Whenever I hear a boomer saying something like: "but it's not our fault, we were just looking out for ourselves and did what anyone would have done and we just happened to get lucky but we didn't do it deliberately so you can't blame us, but oh look my children can't afford a house and I worry what will happen to them", I ask if they ever voted for Thatcher. And if they didn't, I ask which of their friends they think voted for Thatcher. And then I suggest they go and complain directly to those friends that their children can't afford houses, because it sure as heck ain't my fault.

wetaugust · 31/12/2013 11:50

'Boomer women' (how I dislike that term) could return to work after having a baby, but they would most likely be returning to work for an employer tgat was not at all sympathetic to their changed circumstances.

Returning to a management role in public service on a reduced hours/part-time basis post-maternity leave was virtually unheard of. As was flexible working - it was 9 to 5 in those days and signing in under the red line if you were late for work.

We didn't have the protection of the Equality acts then either.
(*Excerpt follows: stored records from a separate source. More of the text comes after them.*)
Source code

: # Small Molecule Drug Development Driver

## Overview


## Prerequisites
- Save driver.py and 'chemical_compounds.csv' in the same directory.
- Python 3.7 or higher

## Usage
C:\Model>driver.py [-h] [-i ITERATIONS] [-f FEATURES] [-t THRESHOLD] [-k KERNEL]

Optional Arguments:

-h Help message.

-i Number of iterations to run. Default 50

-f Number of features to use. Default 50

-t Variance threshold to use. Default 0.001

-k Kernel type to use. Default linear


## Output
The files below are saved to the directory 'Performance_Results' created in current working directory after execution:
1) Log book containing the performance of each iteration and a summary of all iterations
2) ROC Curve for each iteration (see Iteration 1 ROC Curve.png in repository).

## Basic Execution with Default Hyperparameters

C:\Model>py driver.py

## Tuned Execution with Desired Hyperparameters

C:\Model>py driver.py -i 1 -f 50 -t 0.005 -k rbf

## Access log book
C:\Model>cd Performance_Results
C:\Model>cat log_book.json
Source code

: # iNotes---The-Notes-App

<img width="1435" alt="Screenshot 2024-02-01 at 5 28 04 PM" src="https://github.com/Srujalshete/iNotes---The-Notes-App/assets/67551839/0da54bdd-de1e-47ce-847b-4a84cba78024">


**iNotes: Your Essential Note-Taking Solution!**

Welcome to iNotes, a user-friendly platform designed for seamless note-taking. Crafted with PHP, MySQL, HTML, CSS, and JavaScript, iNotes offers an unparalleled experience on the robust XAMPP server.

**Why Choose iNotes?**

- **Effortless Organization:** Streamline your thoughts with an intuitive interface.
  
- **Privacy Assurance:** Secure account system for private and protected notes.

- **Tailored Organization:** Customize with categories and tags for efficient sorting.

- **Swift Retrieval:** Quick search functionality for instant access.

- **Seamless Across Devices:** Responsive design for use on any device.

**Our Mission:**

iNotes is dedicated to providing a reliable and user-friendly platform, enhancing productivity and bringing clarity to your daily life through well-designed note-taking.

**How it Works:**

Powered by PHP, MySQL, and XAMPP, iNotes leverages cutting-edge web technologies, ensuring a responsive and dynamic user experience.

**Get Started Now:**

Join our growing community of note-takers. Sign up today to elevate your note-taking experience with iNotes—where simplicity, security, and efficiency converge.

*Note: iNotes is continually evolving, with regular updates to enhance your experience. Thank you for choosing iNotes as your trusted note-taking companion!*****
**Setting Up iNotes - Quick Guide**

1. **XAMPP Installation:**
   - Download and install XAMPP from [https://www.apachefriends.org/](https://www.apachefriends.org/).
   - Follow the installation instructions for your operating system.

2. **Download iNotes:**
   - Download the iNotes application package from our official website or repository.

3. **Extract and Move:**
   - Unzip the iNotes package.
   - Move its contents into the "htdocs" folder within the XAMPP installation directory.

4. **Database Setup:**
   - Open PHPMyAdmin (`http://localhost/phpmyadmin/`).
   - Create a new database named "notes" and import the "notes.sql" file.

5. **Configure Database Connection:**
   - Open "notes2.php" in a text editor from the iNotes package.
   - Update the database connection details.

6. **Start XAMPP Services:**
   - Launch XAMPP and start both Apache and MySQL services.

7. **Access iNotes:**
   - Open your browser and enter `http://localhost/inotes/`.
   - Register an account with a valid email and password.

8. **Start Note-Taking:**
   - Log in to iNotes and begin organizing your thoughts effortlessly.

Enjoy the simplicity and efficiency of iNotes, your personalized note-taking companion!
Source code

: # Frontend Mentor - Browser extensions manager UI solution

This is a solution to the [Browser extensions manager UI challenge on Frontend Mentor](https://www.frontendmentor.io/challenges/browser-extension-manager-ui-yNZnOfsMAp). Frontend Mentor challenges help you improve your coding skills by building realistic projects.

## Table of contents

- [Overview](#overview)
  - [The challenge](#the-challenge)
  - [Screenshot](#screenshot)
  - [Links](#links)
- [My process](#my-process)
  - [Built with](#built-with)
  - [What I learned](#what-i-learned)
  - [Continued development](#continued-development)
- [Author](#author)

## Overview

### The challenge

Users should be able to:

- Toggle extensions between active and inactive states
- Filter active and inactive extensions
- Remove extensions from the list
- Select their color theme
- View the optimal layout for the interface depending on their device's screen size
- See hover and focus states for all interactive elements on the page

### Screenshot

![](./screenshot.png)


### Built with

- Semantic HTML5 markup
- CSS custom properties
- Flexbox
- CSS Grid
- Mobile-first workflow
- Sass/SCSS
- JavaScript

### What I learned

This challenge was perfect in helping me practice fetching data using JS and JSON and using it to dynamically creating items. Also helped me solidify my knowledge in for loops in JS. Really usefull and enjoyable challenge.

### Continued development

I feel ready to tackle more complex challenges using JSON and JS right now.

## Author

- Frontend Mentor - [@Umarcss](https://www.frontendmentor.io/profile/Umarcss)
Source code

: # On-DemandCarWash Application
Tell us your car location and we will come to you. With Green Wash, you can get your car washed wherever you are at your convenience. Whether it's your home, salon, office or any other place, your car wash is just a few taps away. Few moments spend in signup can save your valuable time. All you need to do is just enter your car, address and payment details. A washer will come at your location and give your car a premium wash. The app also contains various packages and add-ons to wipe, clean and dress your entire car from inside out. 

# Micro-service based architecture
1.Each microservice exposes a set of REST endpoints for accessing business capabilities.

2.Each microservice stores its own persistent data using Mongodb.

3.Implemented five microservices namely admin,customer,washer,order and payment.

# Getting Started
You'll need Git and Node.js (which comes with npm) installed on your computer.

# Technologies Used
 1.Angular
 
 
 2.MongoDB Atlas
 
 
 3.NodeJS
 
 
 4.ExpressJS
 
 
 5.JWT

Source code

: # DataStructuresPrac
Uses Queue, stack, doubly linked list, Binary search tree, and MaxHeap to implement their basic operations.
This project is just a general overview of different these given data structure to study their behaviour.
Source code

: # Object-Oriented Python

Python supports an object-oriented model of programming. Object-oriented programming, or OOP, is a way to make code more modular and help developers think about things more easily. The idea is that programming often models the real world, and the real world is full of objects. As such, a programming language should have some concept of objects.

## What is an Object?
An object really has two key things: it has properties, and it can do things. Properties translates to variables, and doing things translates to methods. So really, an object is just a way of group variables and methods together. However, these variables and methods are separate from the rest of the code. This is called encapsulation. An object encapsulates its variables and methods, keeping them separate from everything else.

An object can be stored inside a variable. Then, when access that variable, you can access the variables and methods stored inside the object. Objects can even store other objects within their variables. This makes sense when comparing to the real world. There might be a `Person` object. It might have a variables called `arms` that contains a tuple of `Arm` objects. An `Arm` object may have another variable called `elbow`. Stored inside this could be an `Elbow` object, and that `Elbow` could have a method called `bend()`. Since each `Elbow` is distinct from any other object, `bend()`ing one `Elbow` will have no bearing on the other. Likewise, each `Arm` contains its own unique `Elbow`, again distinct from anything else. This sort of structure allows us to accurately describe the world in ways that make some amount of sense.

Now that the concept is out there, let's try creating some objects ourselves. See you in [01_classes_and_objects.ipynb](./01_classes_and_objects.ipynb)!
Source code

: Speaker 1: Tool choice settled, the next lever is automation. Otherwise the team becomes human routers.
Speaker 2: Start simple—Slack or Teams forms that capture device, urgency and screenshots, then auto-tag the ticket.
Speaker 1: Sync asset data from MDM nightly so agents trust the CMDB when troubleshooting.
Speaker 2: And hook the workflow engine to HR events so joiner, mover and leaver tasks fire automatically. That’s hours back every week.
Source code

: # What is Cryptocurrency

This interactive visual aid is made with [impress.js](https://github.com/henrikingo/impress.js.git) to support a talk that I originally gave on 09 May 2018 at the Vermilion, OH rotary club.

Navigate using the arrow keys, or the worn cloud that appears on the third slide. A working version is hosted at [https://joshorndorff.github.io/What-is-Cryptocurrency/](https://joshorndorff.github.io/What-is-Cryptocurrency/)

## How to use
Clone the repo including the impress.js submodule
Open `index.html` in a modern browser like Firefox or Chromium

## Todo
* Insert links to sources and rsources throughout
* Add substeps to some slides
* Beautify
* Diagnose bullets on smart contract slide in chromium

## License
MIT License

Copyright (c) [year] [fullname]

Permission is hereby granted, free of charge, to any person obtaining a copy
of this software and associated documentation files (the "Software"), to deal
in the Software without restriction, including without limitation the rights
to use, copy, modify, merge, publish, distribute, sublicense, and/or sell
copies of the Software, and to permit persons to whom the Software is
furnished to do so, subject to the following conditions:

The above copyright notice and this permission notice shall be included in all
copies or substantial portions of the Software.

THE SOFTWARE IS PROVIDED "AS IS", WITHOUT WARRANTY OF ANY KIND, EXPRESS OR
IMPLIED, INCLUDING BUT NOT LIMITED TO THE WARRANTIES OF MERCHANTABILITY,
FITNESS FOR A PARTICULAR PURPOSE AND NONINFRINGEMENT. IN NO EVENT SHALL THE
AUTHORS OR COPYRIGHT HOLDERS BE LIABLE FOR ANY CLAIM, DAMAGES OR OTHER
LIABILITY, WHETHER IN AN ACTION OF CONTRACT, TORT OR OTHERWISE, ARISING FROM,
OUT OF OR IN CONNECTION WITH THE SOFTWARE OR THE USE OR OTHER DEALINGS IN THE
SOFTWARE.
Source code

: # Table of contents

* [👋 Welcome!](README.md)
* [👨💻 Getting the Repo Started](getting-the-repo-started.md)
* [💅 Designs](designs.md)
When I told my manager I was pregnant they cancelled my training courses (which had already been booked!). When I said I would return to work I was told that mothers should be at home for their children.

I passed my promotion board but it took them 4 years to give me a post in the higher grade because I worked part-time(because of childcare) whereas my full-time colleagues waited about 6 weeks for a post.

Yes, working as a mother could be a constant battle.

janey68 · 31/12/2013 11:55

Chunderella- the point I'm making is not arguing the detail of how one generation has it 'better'- because as many of us have pointed out, there are swings and roundabouts and so many variables that it becomes a meaningless argument

What I'm saying is that you cannot lump people of one age group altogether, as if their life experiences and outcomes are all the same and all a result of the 'luck' or 'bad luck' of being born in a particular year

You are doing the same with me: saying that I am only able to afford my pension because of my age. Wrong. I know plenty of women of my age (many of my friends among them) who don't have adequate pension provision. Equally, I have some younger (and older) colleagues who do. Again, there are many variables to consider. I am able to afford my pension payments because I have worked full time for my entire career apart from 4 years when I worked 3 days a week, and a total of 6 months maternity leave for my children. Now- heaven forbid that this should turn into a WOHM/SAHM debate!!- and I'm certainly not telling anyone else how they should live their life, it's up to them. But people aren't all automatons - they make choices, and yes Of course we all have to make choices within the parameters available to us, but that still allows for a wide variation in how people live.

If what you say is true, then every woman of my age would have marvellous job security and a guaranteed good pension. That patently isn't true. The fact is that most women of all age groups have inadequate pension provision. If what you say is true, then all baby boomer pensioners would be living the life of riley. That patently isn't true. Many pensioners are really hard up.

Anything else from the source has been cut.